3.- Osserva la Corte che entrambi i motivi di ricorso sono infondati.

Quanto al primo, invero, la decisione impugnata ha correttamente applicato il principio per il quale “nel rito ordinario, con riguardo alla produzione di nuovi documenti in grado di appello, l’art. 345 c.p.c., comma 3 va interpretato nel senso che esso fissa sul piano generale il principio della inammissibilità di mezzi di prova nuovi – la cui ammissione, cioè, non sia stata richiesta in precedenza e, quindi, anche delle produzioni documentali, indicando nello stesso tempo i limiti di tale regola, con il porre in via alternativa i requisiti che tali documenti, al pari degli altri mezzi di prova, devono presentare per poter trovare ingresso in sede di gravame (sempre che essi siano prodotti, a pena di decadenza, mediante specifica indicazione degli stessi nell’atto introduttivo del giudizio di secondo grado, a meno che la loro formazione non sia successiva e la loro produzione non sia stata resa necessaria in ragione dello sviluppo assunto dal processo): requisiti consistenti nella dimostrazione che le parti non abbiano potuto proporli prima per causa ad esse non imputabile, ovvero nel convincimento del giudice della indispensabilità degli stessi per la decisione” (Sez. U, Sentenza n. 8203 del 20/04/2005).

In relazione ad entrambi i requisiti previsti dall’art. 345 c.p.c. la censura è priva di specificità in quanto la società ricorrente non indica quali mezzi di prova abbia offerto per dimostrare l’impossibilità di tempestiva produzione del documento, risalente al *****, quindi ad epoca di molto antecedente a quella di decisione in primo grado.

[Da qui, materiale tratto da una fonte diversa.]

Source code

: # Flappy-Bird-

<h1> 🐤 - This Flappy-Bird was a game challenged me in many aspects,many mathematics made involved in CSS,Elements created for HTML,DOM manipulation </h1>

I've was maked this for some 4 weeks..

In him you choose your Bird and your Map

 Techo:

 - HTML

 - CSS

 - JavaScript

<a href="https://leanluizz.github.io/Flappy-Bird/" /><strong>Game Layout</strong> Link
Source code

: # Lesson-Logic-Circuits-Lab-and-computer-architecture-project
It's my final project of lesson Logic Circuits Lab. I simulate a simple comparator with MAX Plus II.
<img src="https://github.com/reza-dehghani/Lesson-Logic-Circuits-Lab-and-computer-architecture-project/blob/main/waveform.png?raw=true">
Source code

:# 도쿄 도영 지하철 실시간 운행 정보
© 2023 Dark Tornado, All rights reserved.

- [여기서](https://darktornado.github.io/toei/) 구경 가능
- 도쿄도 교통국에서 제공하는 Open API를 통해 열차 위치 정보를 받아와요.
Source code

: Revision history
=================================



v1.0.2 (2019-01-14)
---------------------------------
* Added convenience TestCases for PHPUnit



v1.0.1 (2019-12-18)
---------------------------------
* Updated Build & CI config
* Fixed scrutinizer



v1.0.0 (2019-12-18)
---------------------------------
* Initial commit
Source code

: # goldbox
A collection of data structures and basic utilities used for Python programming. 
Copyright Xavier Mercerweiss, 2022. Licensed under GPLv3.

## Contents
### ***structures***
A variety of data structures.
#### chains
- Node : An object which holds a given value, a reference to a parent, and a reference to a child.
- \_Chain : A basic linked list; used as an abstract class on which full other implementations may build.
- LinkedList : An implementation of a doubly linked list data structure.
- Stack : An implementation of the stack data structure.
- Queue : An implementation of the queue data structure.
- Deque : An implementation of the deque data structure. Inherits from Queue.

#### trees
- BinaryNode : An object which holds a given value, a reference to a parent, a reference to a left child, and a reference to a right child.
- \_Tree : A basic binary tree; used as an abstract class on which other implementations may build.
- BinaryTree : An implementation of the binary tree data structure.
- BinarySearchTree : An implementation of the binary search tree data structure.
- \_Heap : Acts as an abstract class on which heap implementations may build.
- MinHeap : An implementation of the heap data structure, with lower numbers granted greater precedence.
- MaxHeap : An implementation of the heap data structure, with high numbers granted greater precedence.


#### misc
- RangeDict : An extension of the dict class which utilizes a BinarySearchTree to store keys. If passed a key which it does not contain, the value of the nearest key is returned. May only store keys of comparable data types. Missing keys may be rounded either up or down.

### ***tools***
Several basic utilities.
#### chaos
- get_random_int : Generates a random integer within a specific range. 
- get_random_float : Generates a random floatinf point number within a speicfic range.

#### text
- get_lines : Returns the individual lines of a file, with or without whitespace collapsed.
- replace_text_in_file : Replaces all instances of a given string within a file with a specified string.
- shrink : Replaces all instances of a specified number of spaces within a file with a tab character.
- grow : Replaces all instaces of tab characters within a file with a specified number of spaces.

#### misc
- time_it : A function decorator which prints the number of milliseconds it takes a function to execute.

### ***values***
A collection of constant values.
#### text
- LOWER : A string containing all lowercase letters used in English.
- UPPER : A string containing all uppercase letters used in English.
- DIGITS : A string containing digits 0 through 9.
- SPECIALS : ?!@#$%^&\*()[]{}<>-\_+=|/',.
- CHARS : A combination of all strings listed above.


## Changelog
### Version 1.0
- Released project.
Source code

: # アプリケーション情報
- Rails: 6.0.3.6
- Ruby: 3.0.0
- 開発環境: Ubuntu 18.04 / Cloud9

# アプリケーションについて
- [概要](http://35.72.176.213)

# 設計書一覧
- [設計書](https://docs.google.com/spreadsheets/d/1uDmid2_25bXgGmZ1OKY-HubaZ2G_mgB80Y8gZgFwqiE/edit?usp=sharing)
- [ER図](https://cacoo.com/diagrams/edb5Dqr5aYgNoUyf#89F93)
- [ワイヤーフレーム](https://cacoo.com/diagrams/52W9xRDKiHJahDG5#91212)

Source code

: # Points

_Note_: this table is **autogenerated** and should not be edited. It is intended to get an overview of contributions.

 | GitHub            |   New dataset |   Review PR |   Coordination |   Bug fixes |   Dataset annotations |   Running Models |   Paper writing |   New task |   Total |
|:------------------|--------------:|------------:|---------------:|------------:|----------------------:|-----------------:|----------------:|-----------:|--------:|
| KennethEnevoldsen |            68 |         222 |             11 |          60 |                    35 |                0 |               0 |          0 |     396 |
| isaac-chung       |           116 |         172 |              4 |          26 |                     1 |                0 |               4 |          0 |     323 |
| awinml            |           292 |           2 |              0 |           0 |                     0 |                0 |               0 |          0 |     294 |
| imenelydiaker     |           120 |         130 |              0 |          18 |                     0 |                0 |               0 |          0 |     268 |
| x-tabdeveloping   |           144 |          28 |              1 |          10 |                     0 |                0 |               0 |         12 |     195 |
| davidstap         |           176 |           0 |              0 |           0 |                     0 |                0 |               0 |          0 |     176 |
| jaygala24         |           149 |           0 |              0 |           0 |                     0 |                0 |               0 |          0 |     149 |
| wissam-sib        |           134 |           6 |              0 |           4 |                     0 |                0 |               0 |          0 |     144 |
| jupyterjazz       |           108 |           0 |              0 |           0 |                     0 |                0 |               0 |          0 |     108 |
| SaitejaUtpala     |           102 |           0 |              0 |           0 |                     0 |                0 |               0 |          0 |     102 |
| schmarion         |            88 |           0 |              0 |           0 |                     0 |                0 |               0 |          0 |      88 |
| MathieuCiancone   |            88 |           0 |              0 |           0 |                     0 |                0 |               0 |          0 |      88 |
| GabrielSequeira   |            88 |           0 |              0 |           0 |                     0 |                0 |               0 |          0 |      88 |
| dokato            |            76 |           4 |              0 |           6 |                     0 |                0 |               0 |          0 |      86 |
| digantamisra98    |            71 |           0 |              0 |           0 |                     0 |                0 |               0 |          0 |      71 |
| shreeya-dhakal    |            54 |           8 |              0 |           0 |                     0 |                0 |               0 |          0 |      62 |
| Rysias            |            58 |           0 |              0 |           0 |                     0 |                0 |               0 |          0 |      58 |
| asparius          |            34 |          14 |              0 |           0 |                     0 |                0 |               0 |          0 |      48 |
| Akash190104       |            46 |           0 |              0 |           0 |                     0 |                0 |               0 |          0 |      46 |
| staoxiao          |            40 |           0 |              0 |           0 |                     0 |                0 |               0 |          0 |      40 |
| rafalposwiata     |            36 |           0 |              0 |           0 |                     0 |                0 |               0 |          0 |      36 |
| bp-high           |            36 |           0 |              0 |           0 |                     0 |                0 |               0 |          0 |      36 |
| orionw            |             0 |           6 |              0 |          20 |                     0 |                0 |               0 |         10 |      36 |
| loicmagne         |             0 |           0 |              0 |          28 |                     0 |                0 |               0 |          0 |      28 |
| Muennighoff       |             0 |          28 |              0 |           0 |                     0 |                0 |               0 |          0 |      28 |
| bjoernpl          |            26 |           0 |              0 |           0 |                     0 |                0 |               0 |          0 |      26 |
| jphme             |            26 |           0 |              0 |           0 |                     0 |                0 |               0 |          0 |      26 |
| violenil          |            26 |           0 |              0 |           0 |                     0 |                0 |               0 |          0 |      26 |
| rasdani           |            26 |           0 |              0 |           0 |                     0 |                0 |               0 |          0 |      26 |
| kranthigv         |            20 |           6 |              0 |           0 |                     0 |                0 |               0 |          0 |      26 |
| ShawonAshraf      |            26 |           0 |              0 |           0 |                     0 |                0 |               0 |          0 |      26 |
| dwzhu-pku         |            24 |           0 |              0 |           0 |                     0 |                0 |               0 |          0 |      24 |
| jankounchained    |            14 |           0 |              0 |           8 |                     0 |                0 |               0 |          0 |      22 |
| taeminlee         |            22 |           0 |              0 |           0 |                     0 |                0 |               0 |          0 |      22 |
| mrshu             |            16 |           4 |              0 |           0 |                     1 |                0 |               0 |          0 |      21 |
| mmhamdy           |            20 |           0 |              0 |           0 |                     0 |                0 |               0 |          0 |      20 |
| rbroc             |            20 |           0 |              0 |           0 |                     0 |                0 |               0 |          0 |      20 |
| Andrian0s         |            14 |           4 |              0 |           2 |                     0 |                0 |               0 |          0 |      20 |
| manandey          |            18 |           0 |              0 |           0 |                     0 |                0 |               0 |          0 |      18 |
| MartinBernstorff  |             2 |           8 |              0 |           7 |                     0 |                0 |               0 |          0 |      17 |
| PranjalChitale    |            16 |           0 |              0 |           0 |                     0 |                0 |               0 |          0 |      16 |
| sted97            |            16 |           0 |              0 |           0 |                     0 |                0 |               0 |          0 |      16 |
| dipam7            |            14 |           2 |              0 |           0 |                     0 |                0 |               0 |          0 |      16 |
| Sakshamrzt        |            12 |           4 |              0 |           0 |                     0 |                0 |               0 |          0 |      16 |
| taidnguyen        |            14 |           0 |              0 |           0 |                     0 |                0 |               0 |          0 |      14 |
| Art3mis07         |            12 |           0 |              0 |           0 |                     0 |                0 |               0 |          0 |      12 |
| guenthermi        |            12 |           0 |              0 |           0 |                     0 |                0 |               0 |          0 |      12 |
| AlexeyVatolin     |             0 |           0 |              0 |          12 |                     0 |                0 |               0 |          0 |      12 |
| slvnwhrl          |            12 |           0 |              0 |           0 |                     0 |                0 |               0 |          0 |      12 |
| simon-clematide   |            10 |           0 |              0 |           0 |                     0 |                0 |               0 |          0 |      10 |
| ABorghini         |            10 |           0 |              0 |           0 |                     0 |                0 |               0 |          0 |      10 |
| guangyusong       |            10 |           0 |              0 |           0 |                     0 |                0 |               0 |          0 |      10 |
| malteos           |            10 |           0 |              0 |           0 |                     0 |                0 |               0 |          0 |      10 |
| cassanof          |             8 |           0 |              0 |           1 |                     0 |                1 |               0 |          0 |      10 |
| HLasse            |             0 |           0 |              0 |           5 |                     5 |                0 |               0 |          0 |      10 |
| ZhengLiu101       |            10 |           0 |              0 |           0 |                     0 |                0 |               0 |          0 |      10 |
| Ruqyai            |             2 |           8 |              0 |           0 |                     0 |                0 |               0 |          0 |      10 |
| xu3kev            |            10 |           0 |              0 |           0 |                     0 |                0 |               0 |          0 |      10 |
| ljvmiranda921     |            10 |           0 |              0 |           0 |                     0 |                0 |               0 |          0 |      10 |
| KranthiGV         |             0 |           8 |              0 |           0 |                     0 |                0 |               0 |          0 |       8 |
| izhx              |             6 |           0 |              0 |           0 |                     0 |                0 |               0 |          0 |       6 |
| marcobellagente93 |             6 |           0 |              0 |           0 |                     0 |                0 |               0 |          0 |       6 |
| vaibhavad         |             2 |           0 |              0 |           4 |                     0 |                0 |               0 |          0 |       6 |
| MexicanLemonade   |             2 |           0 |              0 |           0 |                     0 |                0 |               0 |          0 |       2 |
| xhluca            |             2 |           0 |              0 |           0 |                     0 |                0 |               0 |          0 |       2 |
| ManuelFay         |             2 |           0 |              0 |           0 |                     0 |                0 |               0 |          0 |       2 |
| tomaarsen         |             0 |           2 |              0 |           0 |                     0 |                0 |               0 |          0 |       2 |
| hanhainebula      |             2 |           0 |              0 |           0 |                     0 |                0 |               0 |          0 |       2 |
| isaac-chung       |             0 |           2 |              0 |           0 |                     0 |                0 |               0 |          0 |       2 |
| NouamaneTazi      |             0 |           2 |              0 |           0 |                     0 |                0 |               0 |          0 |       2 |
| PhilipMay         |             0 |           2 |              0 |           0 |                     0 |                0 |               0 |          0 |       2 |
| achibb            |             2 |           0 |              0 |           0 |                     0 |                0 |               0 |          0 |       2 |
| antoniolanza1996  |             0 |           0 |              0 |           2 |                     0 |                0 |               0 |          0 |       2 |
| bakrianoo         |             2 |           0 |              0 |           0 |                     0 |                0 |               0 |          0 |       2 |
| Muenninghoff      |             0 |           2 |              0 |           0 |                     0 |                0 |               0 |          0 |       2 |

Inoltre, nel ricorso non si spiega la decisività della Relazione Ministeriale di collaudo – e ciò riguarda anche il secondo motivo di ricorso – a fronte della presunzione di esistenza del rapporto sottostante di cui all’art. 1988 c.c. e della mancata allegazione del modo di estinzione dell’obbligazione risultante dai titoli prodotti dall’attore e ricondotti proprio dalla società convenuta a contratto di appalto.

Il ricorso, dunque, deve essere rigettato e le spese del presente giudizio – liquidate in dispositivo – seguono la soccombenza.

P.Q.M.

La Corte rigetta il ricorso e condanna la società ricorrente al pagamento delle spese processuali che liquida in favore dell’intimato in Euro 3.500,00 per onorari ed Euro 200,00 per esborsi oltre spese generali e accessori come per legge.

Così deciso in Roma, il 29 settembre 2009.